WHAT IS BEING ASKED:
Among the entries below, find each line with "files" and show it.

───── AVAILABLE DATA ─────

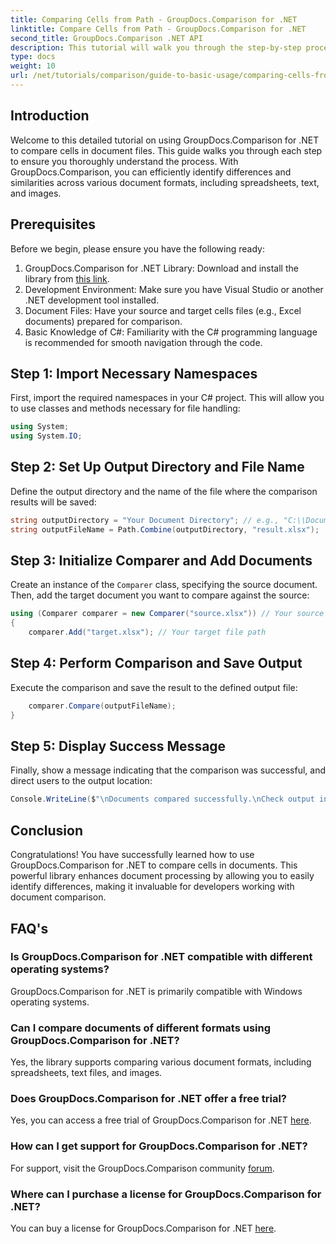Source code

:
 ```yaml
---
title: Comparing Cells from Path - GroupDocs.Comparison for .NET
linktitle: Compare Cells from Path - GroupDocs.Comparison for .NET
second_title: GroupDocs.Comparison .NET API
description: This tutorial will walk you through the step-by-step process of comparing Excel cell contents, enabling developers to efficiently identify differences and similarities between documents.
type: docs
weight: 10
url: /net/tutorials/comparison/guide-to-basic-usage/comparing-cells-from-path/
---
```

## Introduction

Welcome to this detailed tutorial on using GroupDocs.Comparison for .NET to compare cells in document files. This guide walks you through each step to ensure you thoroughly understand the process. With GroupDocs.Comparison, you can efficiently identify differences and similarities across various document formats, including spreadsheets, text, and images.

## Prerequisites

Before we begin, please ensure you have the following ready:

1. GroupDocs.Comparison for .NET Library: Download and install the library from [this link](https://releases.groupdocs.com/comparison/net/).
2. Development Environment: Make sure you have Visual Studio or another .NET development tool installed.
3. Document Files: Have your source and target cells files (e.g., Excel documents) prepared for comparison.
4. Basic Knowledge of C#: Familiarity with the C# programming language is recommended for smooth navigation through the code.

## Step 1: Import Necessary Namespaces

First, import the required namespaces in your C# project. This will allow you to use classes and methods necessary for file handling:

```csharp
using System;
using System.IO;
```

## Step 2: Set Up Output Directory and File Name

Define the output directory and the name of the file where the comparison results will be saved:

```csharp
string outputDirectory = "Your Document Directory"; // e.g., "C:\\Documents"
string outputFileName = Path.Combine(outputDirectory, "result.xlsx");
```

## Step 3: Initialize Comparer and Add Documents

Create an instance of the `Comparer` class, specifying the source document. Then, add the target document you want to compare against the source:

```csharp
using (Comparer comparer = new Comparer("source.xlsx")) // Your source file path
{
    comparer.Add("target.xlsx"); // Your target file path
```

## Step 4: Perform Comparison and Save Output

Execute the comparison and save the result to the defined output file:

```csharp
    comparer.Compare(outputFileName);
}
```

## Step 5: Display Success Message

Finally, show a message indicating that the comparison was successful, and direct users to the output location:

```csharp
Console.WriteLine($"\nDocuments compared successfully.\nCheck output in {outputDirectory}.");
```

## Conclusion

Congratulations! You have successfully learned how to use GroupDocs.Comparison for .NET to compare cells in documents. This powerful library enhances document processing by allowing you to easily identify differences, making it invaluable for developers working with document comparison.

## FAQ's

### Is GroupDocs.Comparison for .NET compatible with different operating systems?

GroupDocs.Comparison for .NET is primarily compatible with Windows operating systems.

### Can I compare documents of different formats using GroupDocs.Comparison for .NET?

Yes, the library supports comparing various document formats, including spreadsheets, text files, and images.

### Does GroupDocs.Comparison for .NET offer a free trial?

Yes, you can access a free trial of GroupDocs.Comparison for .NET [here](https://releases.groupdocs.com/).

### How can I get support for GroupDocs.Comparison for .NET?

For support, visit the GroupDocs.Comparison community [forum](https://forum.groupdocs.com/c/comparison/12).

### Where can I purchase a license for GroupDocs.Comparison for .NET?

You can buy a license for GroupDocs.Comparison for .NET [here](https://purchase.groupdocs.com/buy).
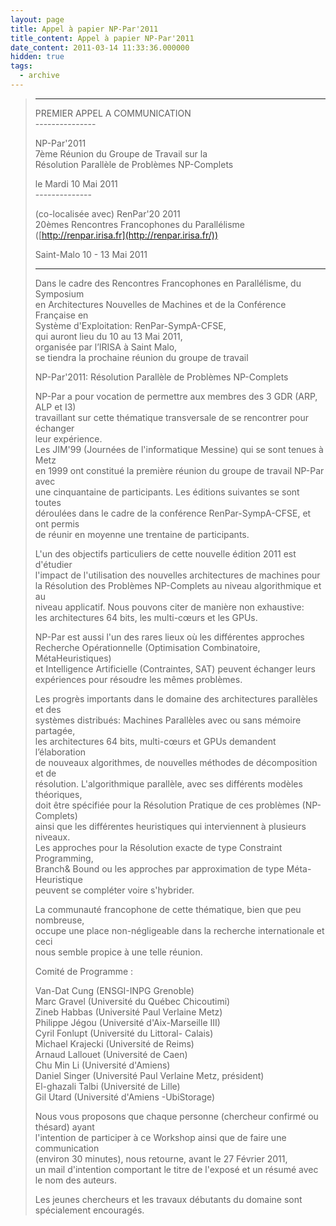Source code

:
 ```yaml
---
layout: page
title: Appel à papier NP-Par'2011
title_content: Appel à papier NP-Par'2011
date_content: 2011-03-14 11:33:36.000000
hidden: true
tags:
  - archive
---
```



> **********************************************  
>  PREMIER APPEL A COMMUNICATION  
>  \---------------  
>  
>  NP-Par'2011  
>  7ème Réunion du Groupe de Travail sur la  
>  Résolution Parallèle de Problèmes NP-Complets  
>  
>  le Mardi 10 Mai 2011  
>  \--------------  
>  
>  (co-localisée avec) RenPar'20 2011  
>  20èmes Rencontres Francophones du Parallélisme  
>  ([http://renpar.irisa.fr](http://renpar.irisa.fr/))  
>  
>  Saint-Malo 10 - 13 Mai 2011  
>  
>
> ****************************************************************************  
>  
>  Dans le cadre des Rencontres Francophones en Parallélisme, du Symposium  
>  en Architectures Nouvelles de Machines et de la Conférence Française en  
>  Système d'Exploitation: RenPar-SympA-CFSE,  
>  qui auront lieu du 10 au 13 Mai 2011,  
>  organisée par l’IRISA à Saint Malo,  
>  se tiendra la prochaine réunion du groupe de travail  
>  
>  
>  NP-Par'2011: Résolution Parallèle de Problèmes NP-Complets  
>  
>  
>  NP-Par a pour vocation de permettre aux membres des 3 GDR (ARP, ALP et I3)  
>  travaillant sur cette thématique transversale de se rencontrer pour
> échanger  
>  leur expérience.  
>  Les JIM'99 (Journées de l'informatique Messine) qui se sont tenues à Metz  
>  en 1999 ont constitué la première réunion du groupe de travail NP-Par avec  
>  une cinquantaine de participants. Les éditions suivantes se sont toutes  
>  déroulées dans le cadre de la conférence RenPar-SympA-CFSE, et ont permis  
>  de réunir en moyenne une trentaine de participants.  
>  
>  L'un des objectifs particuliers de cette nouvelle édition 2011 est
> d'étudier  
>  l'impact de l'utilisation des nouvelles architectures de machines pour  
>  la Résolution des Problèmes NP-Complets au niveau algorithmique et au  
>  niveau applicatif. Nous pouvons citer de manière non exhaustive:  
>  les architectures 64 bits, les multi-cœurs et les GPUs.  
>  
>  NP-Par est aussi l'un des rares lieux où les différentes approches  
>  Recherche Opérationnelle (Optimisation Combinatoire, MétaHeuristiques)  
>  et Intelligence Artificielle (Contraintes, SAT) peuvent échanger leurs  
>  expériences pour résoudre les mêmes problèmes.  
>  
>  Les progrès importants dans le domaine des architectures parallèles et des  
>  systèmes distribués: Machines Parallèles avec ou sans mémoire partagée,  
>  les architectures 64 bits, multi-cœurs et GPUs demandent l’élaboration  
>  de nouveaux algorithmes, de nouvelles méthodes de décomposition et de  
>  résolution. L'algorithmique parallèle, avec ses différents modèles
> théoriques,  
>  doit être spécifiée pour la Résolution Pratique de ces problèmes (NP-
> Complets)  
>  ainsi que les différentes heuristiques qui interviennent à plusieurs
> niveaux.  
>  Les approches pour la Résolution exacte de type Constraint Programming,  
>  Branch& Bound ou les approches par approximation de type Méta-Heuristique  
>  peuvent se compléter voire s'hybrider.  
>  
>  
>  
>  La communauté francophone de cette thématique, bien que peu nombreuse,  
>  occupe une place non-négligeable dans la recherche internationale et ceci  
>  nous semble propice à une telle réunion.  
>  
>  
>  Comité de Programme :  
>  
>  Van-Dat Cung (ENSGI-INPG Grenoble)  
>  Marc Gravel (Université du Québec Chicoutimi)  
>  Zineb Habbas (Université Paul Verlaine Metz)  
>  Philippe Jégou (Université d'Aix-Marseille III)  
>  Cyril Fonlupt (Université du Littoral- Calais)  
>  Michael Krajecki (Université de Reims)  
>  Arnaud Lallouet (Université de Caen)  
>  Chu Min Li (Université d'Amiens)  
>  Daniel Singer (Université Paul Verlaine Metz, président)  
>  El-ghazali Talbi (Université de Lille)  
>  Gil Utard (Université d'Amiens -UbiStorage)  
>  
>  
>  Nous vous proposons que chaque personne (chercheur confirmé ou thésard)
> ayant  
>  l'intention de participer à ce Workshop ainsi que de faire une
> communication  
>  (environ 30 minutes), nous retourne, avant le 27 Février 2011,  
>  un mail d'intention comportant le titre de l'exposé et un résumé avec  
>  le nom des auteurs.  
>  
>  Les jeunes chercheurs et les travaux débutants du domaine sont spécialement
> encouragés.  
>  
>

─────

WRITTEN RESPONSE:
Welcome to this detailed tutorial on using GroupDocs.Comparison for .NET to compare cells in document files. This guide walks you through each step to ensure you thoroughly understand the process. With GroupDocs.Comparison, you can efficiently identify differences and similarities across various document formats, including spreadsheets, text, and images.
3. Document Files: Have your source and target cells files (e.g., Excel documents) prepared for comparison.
Yes, the library supports comparing various document formats, including spreadsheets, text files, and images.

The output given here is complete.